Local people encouraged to preserve national park
Update: 26/03/2008
A ceremony was held in the resort city of Da Lat on January 15, 2008 to launch a project that looks to get local people involved in the conservation work in the Bidoup-Nui Ba National Park in Lam Dong Province.
A representative from the World Wide Fund-Viet Nam programme, a partner to the project, said the project will improve the local people’s awareness and responsibility to the conservation work, thus reducing the pressure on the protection of wild animals and forests in the park.
The project, with a funding of 179,000 GBP (approximately 5 billion VND) channeled through the WWF for Nature from the Charles Darwin Foundation, will be carried out until 2010.
According to the WWF, the Bidoup-Nui Ba National Park has been given the top priority for preservation in Viet Nam. However, its endemic bio-diversity has been threatened by local people’s hunting practices and illegal deforestation for rubber planting.
Established in 2004, the Bidoup-Nui Ba National Park, covering 72,573 ha in Lac Duong district, is home to many rare species of flora and fauna and the oldest primordial forest in the Central Highlands.The Bidoup-Nui Ba National Park possesses 10 out of the 11 endangered species of pines. Along the slope of Lang Bian range, the khasia pines, according to biologists, are a distinct species of the park as they only grow between 1,000 to 2,000m above sea level.
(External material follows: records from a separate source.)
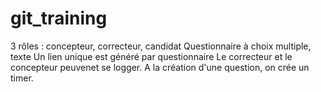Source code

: ﻿# git_training

3 rôles : concepteur, correcteur, candidat
Questionnaire à choix multiple, texte
Un lien unique est généré par questionnaire
Le correcteur et le concepteur peuvenet se logger.
A la création d'une question, on crée un timer.
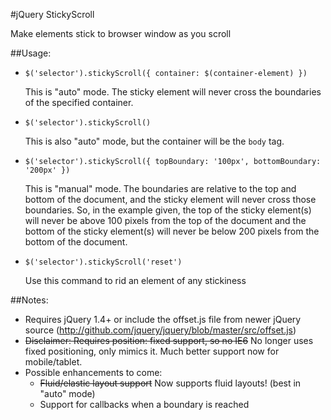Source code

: #jQuery StickyScroll

Make elements stick to browser window as you scroll


##Usage:
- `$('selector').stickyScroll({ container: $(container-element) })`

  This is "auto" mode. The sticky element will never cross the boundaries
  of the specified container.

- `$('selector').stickyScroll()`

  This is also "auto" mode, but the container will be the `body` tag.

- `$('selector').stickyScroll({ topBoundary: '100px', bottomBoundary: '200px' })`

  This is "manual" mode. The boundaries are relative to the top and bottom of
  the document, and the sticky element will never cross those boundaries. So,
  in the example given, the top of the sticky element(s) will never be above
  100 pixels from the top of the document and the bottom of the sticky
  element(s) will never be below 200 pixels from the bottom of the document.

- `$('selector').stickyScroll('reset')`

  Use this command to rid an element of any stickiness

##Notes:
- Requires jQuery 1.4+ or include the offset.js file from newer jQuery source (http://github.com/jquery/jquery/blob/master/src/offset.js)
- <del>Disclaimer: Requires position: fixed support, so no IE6</del> No longer uses fixed positioning, only mimics it. Much better support now for mobile/tablet.
- Possible enhancements to come: 
	- <del>Fluid/elastic layout support</del> Now supports fluid layouts! (best in "auto" mode)
	- Support for callbacks when a boundary is reached
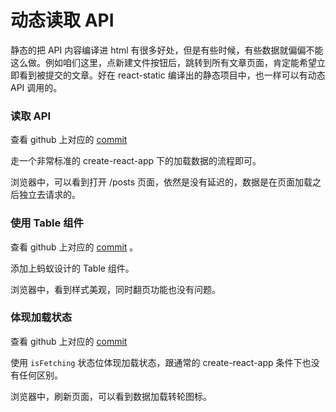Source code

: # 动态读取 API

静态的把 API 内容编译进 html 有很多好处，但是有些时候，有些数据就偏偏不能这么做。例如咱们这里，点新建文件按钮后，跳转到所有文章页面，肯定能希望立即看到被提交的文章。好在 react-static 编译出的静态项目中，也一样可以有动态 API 调用的。

### 读取 API

查看 github 上对应的 [commit](https://github.com/haoqicat/react-static-demo/commit/02b0cd1a6b1d767f43159ece51cb530935a8ca33)

走一个非常标准的 create-react-app 下的加载数据的流程即可。

浏览器中，可以看到打开 /posts 页面，依然是没有延迟的，数据是在页面加载之后独立去请求的。

### 使用 Table 组件

查看 github 上对应的 [commit](https://github.com/haoqicat/react-static-demo/commit/9eaf405fb39757ad97f3c4e50c7cadf493945e86) 。

添加上蚂蚁设计的 Table 组件。

浏览器中，看到样式美观，同时翻页功能也没有问题。

### 体现加载状态

查看 github 上对应的 [commit](https://github.com/haoqicat/react-static-demo/commit/329fb807893f6a47b3645eced18f10c9c49f2f19)

使用 `isFetching` 状态位体现加载状态，跟通常的 create-react-app 条件下也没有任何区别。

浏览器中，刷新页面，可以看到数据加载转轮图标。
On Bidoup, across the valley from Nui Ba, the forest contains merkus pines, a variety unique to the Asian mainland and one of the rarest species of pine in the world. The trees’ trunks can measure 4m in diameter, and the trunks can reach up to 20m in length before branching out.
On the branches of these rare pines, visitors can spot over 200 species of birds. Many of these species are endangered species, including the grey-crowned crocias (crocias langbianis), the black-hooded laughingthrush (garrulax pectoralis) and the collared laughingthrush (garrulax yersini).
The park also possesses the largest orchid gene pool in the country, with 250 different species. Orchids that originated here take the mountains in their scientific names, such as dendrobium langbianense, oberonia langbianensis, elaeocarpus bidupensis and vanda bidupensis.